Все хорошо, мой родной. Хоть и пришла другая боль – об Екатерине Львовне. Это еще сейчас, с пылу, завтра, знаю, она будет еще сильней. Но ведь это неизбежное, Нин?
До свидания! Я, конечно же, сразу напишу. Разве ты меня не знаешь! Целую тебя, мой родной, мой глупый, верный вальдшнеп".
А в дневнике:
"А вальдшнеп мой все-таки прилетел! Это же не такой вальдшнеп, как все остальные. И еще, без сомнения, – что Бог на свете есть.
Только я настолько перекипел за эти дни, что вспылил, надулся, обидел Нину. Теперь гложет раскаяние, – обычный обратный процесс. Но, слава богу (Богу), все здоровы. Дети остались с бабушкой. В Умани при смерти Екатерина Львовна... Лечат Черепашку... (Леню Плюща. – Н.К.). А тут... бури в стакане воды. 20.00".
31 июля Витю отвезли в лагерь. 3 августа в письме N4 он пишет:
"Это второе письмо с нового места. 3.VIII.74.
Понемножку осматриваюсь, ощупываюсь. Здесь, конечно, все совсем по-иному, и, думаю, будет сложней. Но в чем-то и проще, легче. Ну, например, можно полной грудью дышать свежим воздухом. Здесь довольно много зелени, и я радуюсь ей примерно так, как наш котенок Ясик когда-то.

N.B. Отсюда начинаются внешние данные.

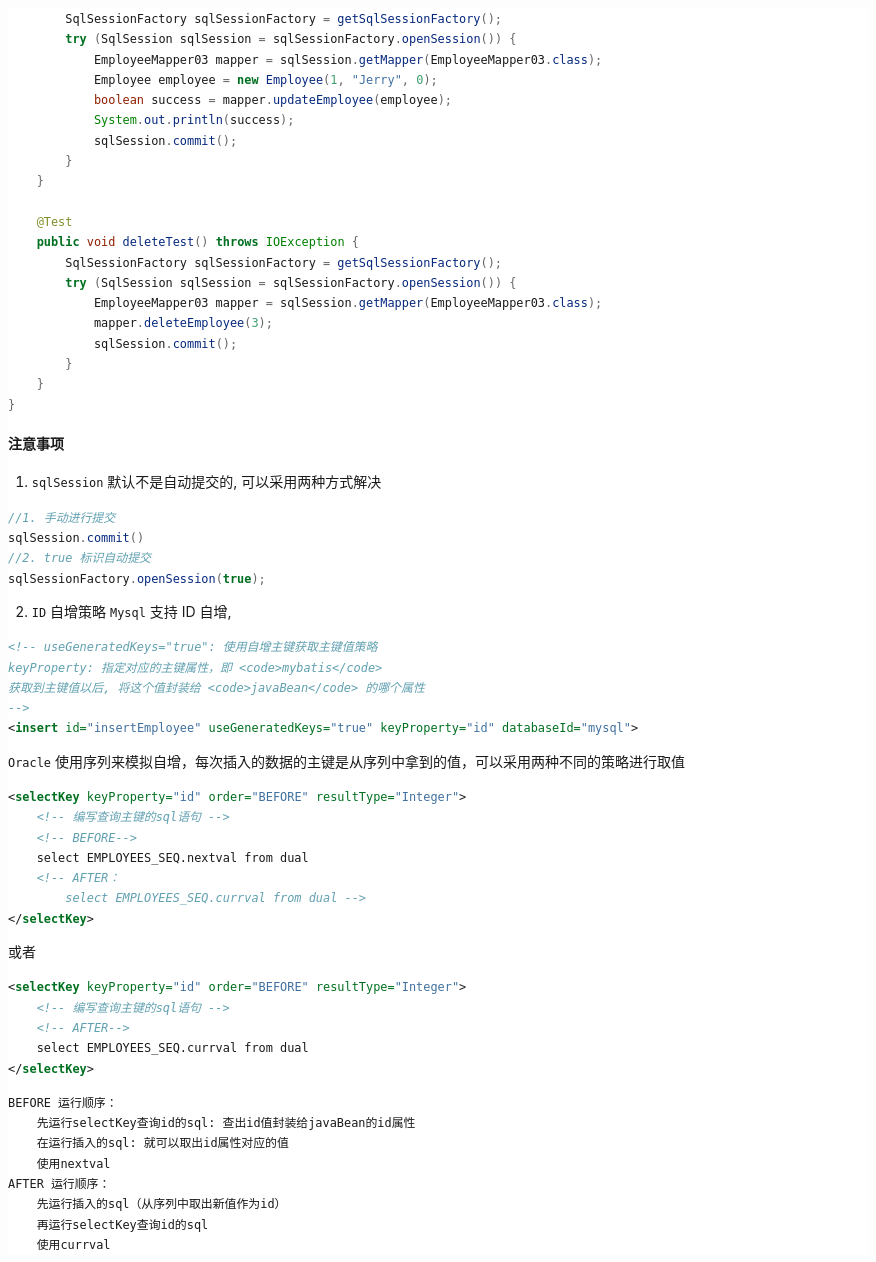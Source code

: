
 ```java
        SqlSessionFactory sqlSessionFactory = getSqlSessionFactory();
        try (SqlSession sqlSession = sqlSessionFactory.openSession()) {
            EmployeeMapper03 mapper = sqlSession.getMapper(EmployeeMapper03.class);
            Employee employee = new Employee(1, "Jerry", 0);
            boolean success = mapper.updateEmployee(employee);
            System.out.println(success);
            sqlSession.commit();
        }
    }

    @Test
    public void deleteTest() throws IOException {
        SqlSessionFactory sqlSessionFactory = getSqlSessionFactory();
        try (SqlSession sqlSession = sqlSessionFactory.openSession()) {
            EmployeeMapper03 mapper = sqlSession.getMapper(EmployeeMapper03.class);
            mapper.deleteEmployee(3);
            sqlSession.commit();
        }
    }
}
```

#### 注意事项
1. <code>sqlSession</code> 默认不是自动提交的, 可以采用两种方式解决
```java
//1. 手动进行提交
sqlSession.commit()
//2. true 标识自动提交 
sqlSessionFactory.openSession(true);
```
2. <code>ID</code> 自增策略
   <code>Mysql</code> 支持 ID 自增, 
```xml
<!-- useGeneratedKeys="true": 使用自增主键获取主键值策略 
keyProperty: 指定对应的主键属性，即 <code>mybatis</code> 
获取到主键值以后, 将这个值封装给 <code>javaBean</code> 的哪个属性
-->
<insert id="insertEmployee" useGeneratedKeys="true" keyProperty="id" databaseId="mysql">
   ```
   <code>Oracle</code> 使用序列来模拟自增，每次插入的数据的主键是从序列中拿到的值，可以采用两种不同的策略进行取值
```xml
<selectKey keyProperty="id" order="BEFORE" resultType="Integer">
    <!-- 编写查询主键的sql语句 -->
    <!-- BEFORE-->
    select EMPLOYEES_SEQ.nextval from dual
    <!-- AFTER：
        select EMPLOYEES_SEQ.currval from dual -->
</selectKey>
   ```
   或者
```xml
<selectKey keyProperty="id" order="BEFORE" resultType="Integer">
    <!-- 编写查询主键的sql语句 -->
    <!-- AFTER-->
    select EMPLOYEES_SEQ.currval from dual 
</selectKey>
   ```
    BEFORE 运行顺序：
        先运行selectKey查询id的sql: 查出id值封装给javaBean的id属性
        在运行插入的sql: 就可以取出id属性对应的值
        使用nextval
    AFTER 运行顺序：
        先运行插入的sql（从序列中取出新值作为id）
        再运行selectKey查询id的sql
        使用currval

Помнишь, как он, когда мы выпускали его на прогулку, пулей вылетал из подъезда, тотчас скрывался в высокой траве и носился по ней как угорелый. Я, конечно, не Ясик, но будь у меня его рост, – сделал бы то же самое. Пока же разглядываю, трогаю руками и тихо радуюсь. Ведь это же не шуточки – только вчера потрогал (впервые за все время!) зеленый листок! А потом сорвал горсточку пижмы – желтеньких пуговок ее, и растер их в ладонях, и долго-долго вдыхал этот резкий камфарный запах. А потом у меня были трогательные встречи с тысячелистником и с красным клевером, и с душистой ромашкой, и я, честное слово, был рад им больше, чем там, когда-то, был бы рад какому-нибудь Эдельвейсу или черному тюльпану. Я становлюсь сентиментальным, мир?.. Это... допустимо сегодня, среди нынешних кафкианских изломов и углов?
Как ты отдохнула, Нин? Как море? Оно такое же синее, теплое и безразличное к суете сует? И все на месте? Зыбкие паруса Ялты, курильница Ай-Петри, бурая щетинка Аю-Дага, чайки у Адалар?
Поплескалась ли ты с ребятами? Как Михайлина прореагировала на соленую и шумную водичку? Были в Никитском? Поцарапали ноги о можжевельник и иглицу? Пили чай под Миндальным деревом, и огненнохвостая белочка, как всегда, прыгала по кипарисам? Расскажи мне как-нибудь на досуге обо всем этом, Нин! Хорошо? Очень уже хочу получить от тебя весточку, ох, поскорей бы!.."
Но я получила это письмо уже после первого 3-часового свидания 4 августа 74-го.